The theme is very, very rich indeed. I have probably learned more about the King Arthur / Camelot legends from this than any other single source, and I have read threads on Steam from people that wanted to just be able to enjoy the Camelot theme and stories without the combat, which seems like a compliment to the writing.

So I played through one Act of this and partway through the second Act, a couple of hours of play and it is a fairly solid example of a rogue like but sort of drove home a point that I should have realized years ago: I don’t like rogue likes. I think when they were less common, this dislike would only crop up mildly but now that they seem to be dominating the indie TBS sub-genre, which is my wheelhouse, I’ve come to hate them.
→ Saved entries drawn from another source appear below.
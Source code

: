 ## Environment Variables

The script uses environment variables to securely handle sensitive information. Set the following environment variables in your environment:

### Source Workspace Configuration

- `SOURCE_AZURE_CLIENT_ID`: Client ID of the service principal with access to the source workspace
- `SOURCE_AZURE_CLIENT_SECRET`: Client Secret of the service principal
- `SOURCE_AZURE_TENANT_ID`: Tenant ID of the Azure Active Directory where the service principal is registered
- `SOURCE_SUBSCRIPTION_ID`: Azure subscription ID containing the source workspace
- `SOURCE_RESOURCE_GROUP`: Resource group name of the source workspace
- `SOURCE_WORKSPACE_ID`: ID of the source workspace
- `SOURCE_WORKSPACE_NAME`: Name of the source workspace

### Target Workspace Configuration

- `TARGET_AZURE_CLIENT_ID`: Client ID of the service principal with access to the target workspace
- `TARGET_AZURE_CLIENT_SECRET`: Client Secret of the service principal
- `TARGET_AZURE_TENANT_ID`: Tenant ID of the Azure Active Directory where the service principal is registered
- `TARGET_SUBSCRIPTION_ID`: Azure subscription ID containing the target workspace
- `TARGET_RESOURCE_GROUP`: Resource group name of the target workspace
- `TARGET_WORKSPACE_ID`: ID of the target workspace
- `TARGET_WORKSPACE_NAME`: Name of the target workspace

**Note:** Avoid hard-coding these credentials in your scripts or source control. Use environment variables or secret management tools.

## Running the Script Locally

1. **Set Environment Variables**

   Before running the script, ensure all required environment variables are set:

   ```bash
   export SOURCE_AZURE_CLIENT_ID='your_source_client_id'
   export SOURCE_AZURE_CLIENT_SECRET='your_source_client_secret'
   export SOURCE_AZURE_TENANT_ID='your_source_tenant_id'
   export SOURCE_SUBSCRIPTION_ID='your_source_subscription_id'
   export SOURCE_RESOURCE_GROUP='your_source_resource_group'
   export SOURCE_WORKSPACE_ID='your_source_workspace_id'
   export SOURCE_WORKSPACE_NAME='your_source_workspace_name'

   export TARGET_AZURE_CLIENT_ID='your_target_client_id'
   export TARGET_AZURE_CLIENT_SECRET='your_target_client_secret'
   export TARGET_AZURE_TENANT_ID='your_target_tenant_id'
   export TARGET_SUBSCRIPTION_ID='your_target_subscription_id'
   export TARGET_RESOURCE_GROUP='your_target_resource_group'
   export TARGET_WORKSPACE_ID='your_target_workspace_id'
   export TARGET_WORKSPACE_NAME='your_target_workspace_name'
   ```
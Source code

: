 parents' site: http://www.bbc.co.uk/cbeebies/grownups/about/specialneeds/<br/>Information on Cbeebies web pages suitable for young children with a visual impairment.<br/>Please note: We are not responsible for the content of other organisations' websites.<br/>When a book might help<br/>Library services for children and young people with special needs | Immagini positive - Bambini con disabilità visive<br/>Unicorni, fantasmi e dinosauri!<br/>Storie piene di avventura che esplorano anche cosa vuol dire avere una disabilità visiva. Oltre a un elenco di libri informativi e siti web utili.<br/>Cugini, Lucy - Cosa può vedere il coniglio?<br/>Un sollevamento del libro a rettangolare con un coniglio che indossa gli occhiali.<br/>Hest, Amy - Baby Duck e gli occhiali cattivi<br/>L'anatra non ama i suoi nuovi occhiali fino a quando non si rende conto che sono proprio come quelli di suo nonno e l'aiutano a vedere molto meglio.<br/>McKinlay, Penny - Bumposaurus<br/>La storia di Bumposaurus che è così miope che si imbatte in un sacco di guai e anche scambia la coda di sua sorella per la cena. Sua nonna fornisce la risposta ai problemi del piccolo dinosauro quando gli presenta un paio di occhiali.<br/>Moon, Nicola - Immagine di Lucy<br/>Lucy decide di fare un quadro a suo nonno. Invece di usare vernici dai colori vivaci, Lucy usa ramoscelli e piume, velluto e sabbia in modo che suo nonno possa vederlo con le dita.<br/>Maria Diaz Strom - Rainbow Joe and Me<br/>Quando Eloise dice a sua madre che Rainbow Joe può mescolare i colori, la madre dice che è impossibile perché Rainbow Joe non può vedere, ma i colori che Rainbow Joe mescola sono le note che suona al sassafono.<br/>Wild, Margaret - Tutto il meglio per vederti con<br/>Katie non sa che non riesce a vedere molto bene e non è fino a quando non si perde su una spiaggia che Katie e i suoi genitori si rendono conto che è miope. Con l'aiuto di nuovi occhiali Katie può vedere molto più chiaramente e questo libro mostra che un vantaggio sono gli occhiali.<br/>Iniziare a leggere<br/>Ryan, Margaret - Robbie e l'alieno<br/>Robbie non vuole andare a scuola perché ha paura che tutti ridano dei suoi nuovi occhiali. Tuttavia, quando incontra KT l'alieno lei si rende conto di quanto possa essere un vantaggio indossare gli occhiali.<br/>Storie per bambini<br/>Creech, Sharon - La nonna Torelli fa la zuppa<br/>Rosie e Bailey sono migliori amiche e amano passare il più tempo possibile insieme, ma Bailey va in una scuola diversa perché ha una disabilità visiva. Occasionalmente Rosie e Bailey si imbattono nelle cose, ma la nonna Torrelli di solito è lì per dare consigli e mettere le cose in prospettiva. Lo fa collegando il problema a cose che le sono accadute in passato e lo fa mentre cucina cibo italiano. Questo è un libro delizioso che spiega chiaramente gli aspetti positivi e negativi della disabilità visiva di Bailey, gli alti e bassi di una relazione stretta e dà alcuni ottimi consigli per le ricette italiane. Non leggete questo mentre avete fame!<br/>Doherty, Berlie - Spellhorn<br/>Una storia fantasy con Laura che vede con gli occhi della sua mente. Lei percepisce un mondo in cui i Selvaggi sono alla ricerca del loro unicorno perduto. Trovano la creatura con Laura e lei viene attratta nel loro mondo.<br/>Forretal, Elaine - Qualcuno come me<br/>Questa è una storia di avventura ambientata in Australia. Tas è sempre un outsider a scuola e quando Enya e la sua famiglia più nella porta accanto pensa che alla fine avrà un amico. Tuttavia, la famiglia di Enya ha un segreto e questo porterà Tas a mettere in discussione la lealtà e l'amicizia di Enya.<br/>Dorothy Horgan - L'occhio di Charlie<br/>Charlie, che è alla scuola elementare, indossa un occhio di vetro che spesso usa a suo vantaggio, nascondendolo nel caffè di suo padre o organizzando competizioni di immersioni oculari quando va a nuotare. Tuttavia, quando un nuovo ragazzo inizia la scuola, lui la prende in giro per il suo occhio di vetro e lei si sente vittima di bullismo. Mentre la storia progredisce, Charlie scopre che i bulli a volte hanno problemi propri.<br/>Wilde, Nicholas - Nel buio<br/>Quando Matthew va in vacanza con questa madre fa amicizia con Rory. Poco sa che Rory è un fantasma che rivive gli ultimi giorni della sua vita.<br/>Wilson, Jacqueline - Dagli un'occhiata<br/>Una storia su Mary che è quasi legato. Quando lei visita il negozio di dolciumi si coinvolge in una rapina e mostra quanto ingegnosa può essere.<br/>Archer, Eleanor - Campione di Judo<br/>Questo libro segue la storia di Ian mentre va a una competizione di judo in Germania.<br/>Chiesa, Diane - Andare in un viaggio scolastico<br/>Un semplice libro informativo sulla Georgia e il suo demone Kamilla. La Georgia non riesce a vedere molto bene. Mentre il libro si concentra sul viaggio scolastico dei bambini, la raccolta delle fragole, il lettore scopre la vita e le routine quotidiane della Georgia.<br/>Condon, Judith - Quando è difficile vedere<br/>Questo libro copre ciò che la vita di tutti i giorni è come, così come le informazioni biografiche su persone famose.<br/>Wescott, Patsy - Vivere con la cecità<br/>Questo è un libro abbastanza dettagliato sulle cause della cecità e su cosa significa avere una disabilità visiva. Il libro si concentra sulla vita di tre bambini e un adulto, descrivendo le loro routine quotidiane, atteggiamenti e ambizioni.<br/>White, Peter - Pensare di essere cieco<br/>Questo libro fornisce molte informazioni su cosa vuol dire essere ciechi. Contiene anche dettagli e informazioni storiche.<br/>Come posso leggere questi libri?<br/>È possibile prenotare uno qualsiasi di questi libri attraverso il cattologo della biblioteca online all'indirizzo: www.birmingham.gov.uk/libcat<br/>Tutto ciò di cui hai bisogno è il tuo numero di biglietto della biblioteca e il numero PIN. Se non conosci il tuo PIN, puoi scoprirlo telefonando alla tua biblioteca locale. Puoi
This game would have been SO MUCH better with a conventional power curve. I had to put it down. This is a matter of personal taste, not game quality. I don’t like perma death, and I don’t like that “living hand to mouth” feeling of a rogue like, which are selling points to other gamers. I also don’t like the limited info, randomness, etc.

This riffs into the managed risk v. guaranteed risk meta thread I started a few days back.

I should really avoid anything that is classed as rogue like or rogue-lite. I just don’t like em, regardless of the actual quality.

The actual quality of Hand of Merlin seems solid; it’s just not to my taste.

Sharpe’s post almost sold 1 more copy of Hand of Merlin!

Then I watched the first video on the steam page. I don’t know how to link directly to a video on a Steam page and I can’t find that exact video on YouTube.

Am I insane, or are the graphics extremely dark and indistinct in that video? Game looks terrible. And in any daylight scenes, shadows streak across the ground, dominating the visuals. But I’m not controlling the shadows. I’m controlling my little dudes! Why are the shadows more prominent than my dudes?!?

Rage non-purchase

If the game is like that, it should be easy enough to show us in any of the YouTube videos of the game so we understand what you mean.

found it! outside of a couple shots, all the tactical battle clips look horrible to me

Now that you mention, the artwork always looks like it is at sunset. Darkness though? Maybe you monitor isn’t adjusted right? It looks fine to me.

lol monitor’s fine

dark scenes:

:05 :25 :30 1:00 1:07 1:13 1:20 1:38

Most of the other scenes have mile-long shadows.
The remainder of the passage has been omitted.